* _TASK ITEM_:
Retype word for word the lines of the data below, from the first to the one bearing "bar plot showing", with that one included.
*-*-*
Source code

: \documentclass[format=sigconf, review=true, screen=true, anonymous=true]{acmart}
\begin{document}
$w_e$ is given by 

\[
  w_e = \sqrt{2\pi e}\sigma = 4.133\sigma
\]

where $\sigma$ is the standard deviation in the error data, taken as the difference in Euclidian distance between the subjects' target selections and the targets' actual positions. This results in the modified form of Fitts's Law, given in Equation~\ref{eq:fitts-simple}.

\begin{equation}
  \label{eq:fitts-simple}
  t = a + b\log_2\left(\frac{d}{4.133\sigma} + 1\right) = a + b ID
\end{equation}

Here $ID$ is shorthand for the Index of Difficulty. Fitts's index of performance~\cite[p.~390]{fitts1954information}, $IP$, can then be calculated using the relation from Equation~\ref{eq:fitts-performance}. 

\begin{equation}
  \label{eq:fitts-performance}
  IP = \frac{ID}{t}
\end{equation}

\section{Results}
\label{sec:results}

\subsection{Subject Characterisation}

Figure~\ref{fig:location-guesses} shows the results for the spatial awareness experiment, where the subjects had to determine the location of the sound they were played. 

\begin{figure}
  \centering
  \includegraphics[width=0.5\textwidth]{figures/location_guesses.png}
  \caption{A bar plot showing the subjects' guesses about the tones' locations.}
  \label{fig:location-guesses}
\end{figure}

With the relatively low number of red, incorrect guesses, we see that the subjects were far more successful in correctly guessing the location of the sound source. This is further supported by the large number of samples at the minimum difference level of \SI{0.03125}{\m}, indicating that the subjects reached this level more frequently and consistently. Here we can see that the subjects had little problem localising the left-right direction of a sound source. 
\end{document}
*-*-*
* _EXPECTED ANSWER_:
Source code

: \documentclass[format=sigconf, review=true, screen=true, anonymous=true]{acmart}
\begin{document}
$w_e$ is given by 

\[
  w_e = \sqrt{2\pi e}\sigma = 4.133\sigma
\]

where $\sigma$ is the standard deviation in the error data, taken as the difference in Euclidian distance between the subjects' target selections and the targets' actual positions. This results in the modified form of Fitts's Law, given in Equation~\ref{eq:fitts-simple}.

\begin{equation}
  \label{eq:fitts-simple}
  t = a + b\log_2\left(\frac{d}{4.133\sigma} + 1\right) = a + b ID
\end{equation}

Here $ID$ is shorthand for the Index of Difficulty. Fitts's index of performance~\cite[p.~390]{fitts1954information}, $IP$, can then be calculated using the relation from Equation~\ref{eq:fitts-performance}. 

\begin{equation}
  \label{eq:fitts-performance}
  IP = \frac{ID}{t}
\end{equation}

\section{Results}
\label{sec:results}

\subsection{Subject Characterisation}

Figure~\ref{fig:location-guesses} shows the results for the spatial awareness experiment, where the subjects had to determine the location of the sound they were played. 

\begin{figure}
  \centering
  \includegraphics[width=0.5\textwidth]{figures/location_guesses.png}
  \caption{A bar plot showing the subjects' guesses about the tones' locations.}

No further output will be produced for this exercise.